I came across this article from Pres. Ezra Taft Benson on preparation written in 1974. Some highlights:
In section 1 of the great Doctrine and Covenants, a volume of modern scripture, we read these words: “Prepare ye, prepare ye for that which is to come. …” (D&C 1:12.) Further in this same revelation are these warning words: “… I the Lord, knowing the calamity which should come upon the inhabitants of the earth . …” (D&C 1:17.)
What are some of the calamities for which we are to prepare? In section 29 the Lord warns us of “a great hailstorm sent forth to destroy the crops of the earth.” (D&C 29:16.) In section 45 we read of “an overflowing scourge; for a desolating sickness shall cover the land.” (D&C 45:31.) In section 63 the Lord declares he has “decreed wars upon the face of the earth. …” (D&C 63:33.)
In Matthew, chapter 24, we learn of “famines, and pestilences, and earthquakes. …” (Matt. 24:7.) The Lord declared that these and other calamities shall occur. These particular prophecies seem not to be conditional. The Lord, with his foreknowledge, knows that they will happen. Some will come about through man’s manipulations; others through the forces of nature and nature’s God, but that they will come seems certain. Prophecy is but history in reverse—a divine disclosure of future events.
Yet, through all of this, the Lord Jesus Christ has said: “… if ye are prepared ye shall not fear.” (D&C 38:30.)
What, then, is the Lord’s way to help us prepare for these calamities? The answer is also found in section 1 of the Doctrine and Covenants, wherein he says:
“Wherefore, I the Lord, knowing the calamity which should come upon the inhabitants of the earth, called upon my servant Joseph Smith, Jun., and spake unto him from heaven, and gave him commandments;
“And also gave commandments to others. …” (D&C 1:17–18.) He has also said: “Search these commandments, for they are true and faithful, and the prophecies and promises which are in them shall all be fulfilled.” (D&C 1:37.)

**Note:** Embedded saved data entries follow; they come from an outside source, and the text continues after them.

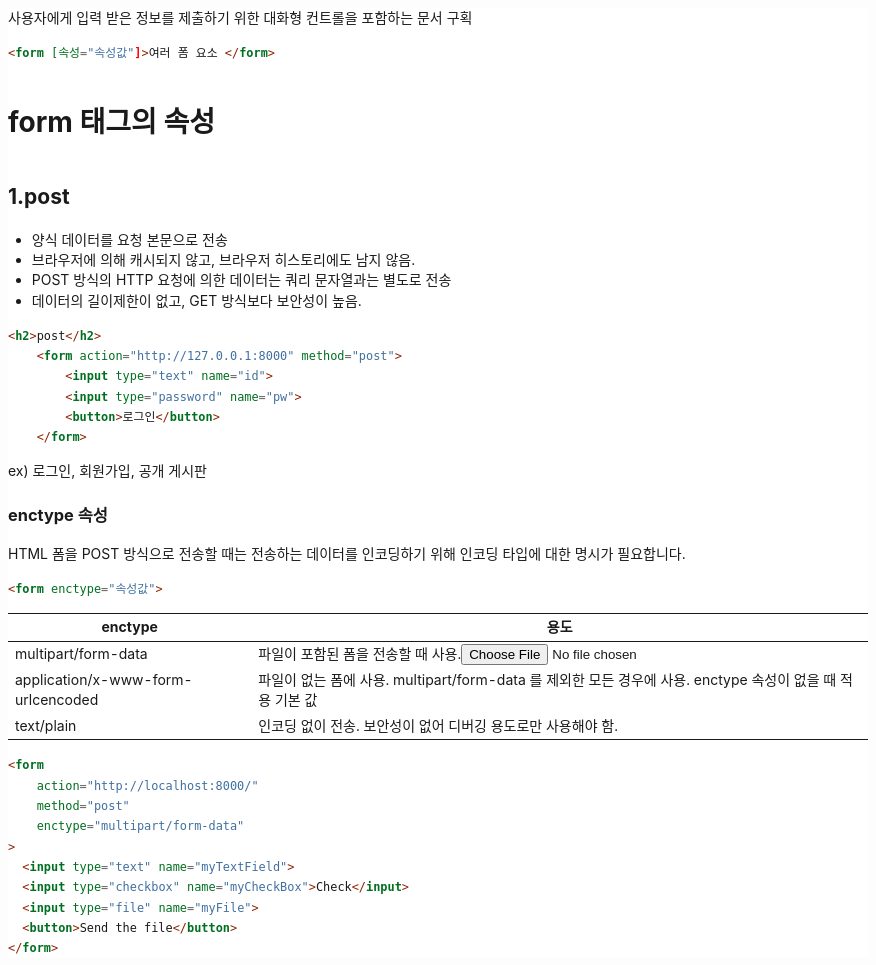 # <form>

사용자에게 입력 받은 정보를 제출하기 위한 대화형 컨트롤을 포함하는 문서 구획

```html
<form [속성="속성값"]>여러 폼 요소 </form>
```

# form 태그의 속성

# <method>

## 1.post

- 양식 데이터를 요청 본문으로 전송
- 브라우저에 의해 캐시되지 않고, 브라우저 히스토리에도 남지 않음.
- POST 방식의 HTTP 요청에 의한 데이터는 쿼리 문자열과는 별도로 전송
- 데이터의 길이제한이 없고, GET 방식보다 보안성이 높음.

```html
<h2>post</h2>
    <form action="http://127.0.0.1:8000" method="post">
        <input type="text" name="id">
        <input type="password" name="pw">
        <button>로그인</button>
    </form>
```

ex) 로그인, 회원가입, 공개 게시판

### enctype 속성

HTML 폼을 POST 방식으로 전송할 때는 전송하는 데이터를 인코딩하기 위해 인코딩 타입에 대한 명시가 필요합니다.

```html
<form enctype="속성값">
```

| enctype | 용도 |
| --- | --- |
| multipart/form-data | 파일이 포함된 폼을 전송할 때 사용.<input type="file"> |
| application/x-www-form-urlcencoded | 파일이 없는 폼에 사용. multipart/form-data 를 제외한 모든 경우에 사용. enctype 속성이 없을 때 적용 기본 값 |
| text/plain | 인코딩 없이 전송. 보안성이 없어 디버깅 용도로만 사용해야 함. |

```html
<form 
	action="http://localhost:8000/" 
	method="post" 
	enctype="multipart/form-data"
>
  <input type="text" name="myTextField">
  <input type="checkbox" name="myCheckBox">Check</input>
  <input type="file" name="myFile">
  <button>Send the file</button>
</form>
```
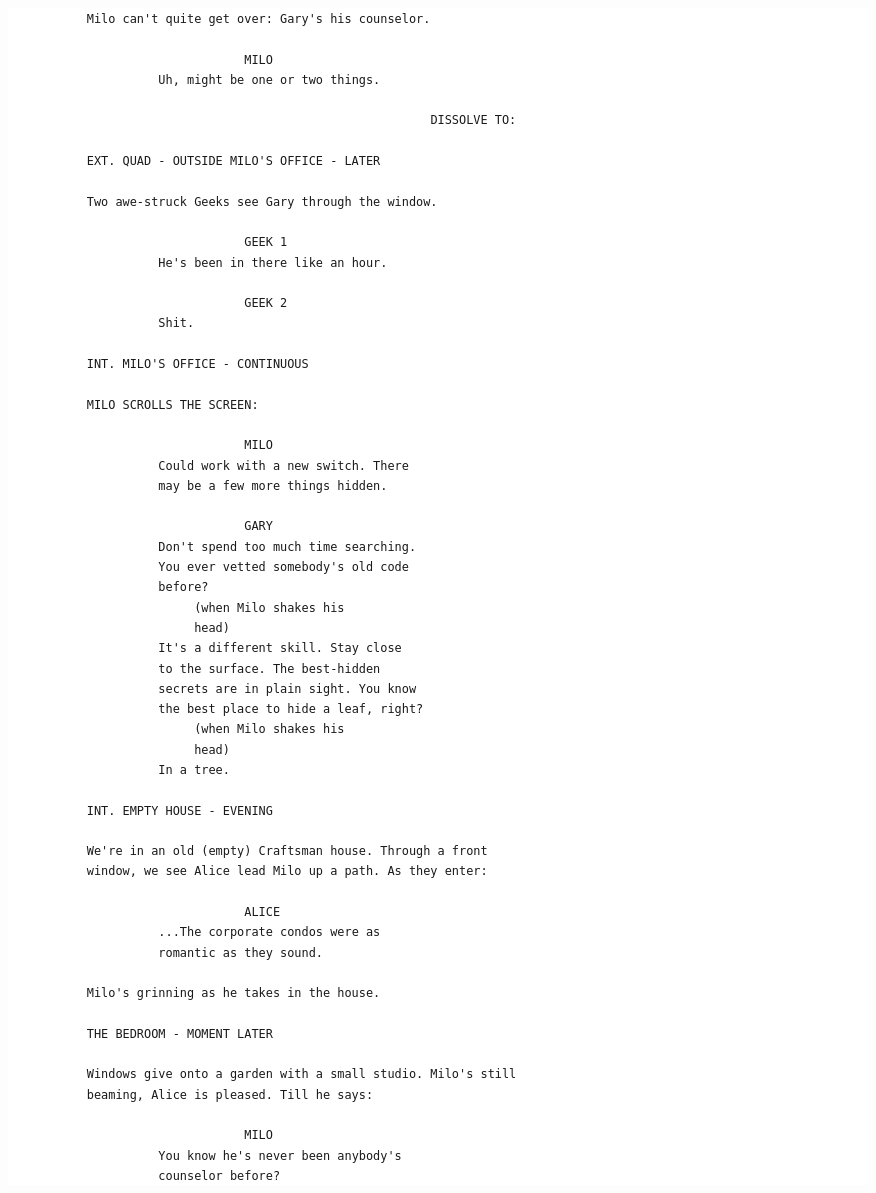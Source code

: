                Milo can't quite get over: Gary's his counselor.

                                     MILO
                         Uh, might be one or two things.

                                                               DISSOLVE TO:

               EXT. QUAD - OUTSIDE MILO'S OFFICE - LATER

               Two awe-struck Geeks see Gary through the window.

                                     GEEK 1
                         He's been in there like an hour.

                                     GEEK 2
                         Shit.

               INT. MILO'S OFFICE - CONTINUOUS

               MILO SCROLLS THE SCREEN:

                                     MILO
                         Could work with a new switch. There 
                         may be a few more things hidden.

                                     GARY
                         Don't spend too much time searching. 
                         You ever vetted somebody's old code 
                         before?
                              (when Milo shakes his 
                              head)
                         It's a different skill. Stay close 
                         to the surface. The best-hidden 
                         secrets are in plain sight. You know 
                         the best place to hide a leaf, right?
                              (when Milo shakes his 
                              head)
                         In a tree.

               INT. EMPTY HOUSE - EVENING

               We're in an old (empty) Craftsman house. Through a front 
               window, we see Alice lead Milo up a path. As they enter:

                                     ALICE
                         ...The corporate condos were as 
                         romantic as they sound.

               Milo's grinning as he takes in the house.

               THE BEDROOM - MOMENT LATER

               Windows give onto a garden with a small studio. Milo's still 
               beaming, Alice is pleased. Till he says:

                                     MILO
                         You know he's never been anybody's 
                         counselor before?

Here then is the key—look to the prophets for the words of God, that will show us how to prepare for the calamities which are to come. For the Lord, in that same section, states: “What I the Lord have spoken, I have spoken, and I excuse not myself; and though the heavens and the earth pass away, my word shall not pass away, but shall all be fulfilled, whether by mine own voice or by the voice of my servants, it is the same.” (D&C 1:38.)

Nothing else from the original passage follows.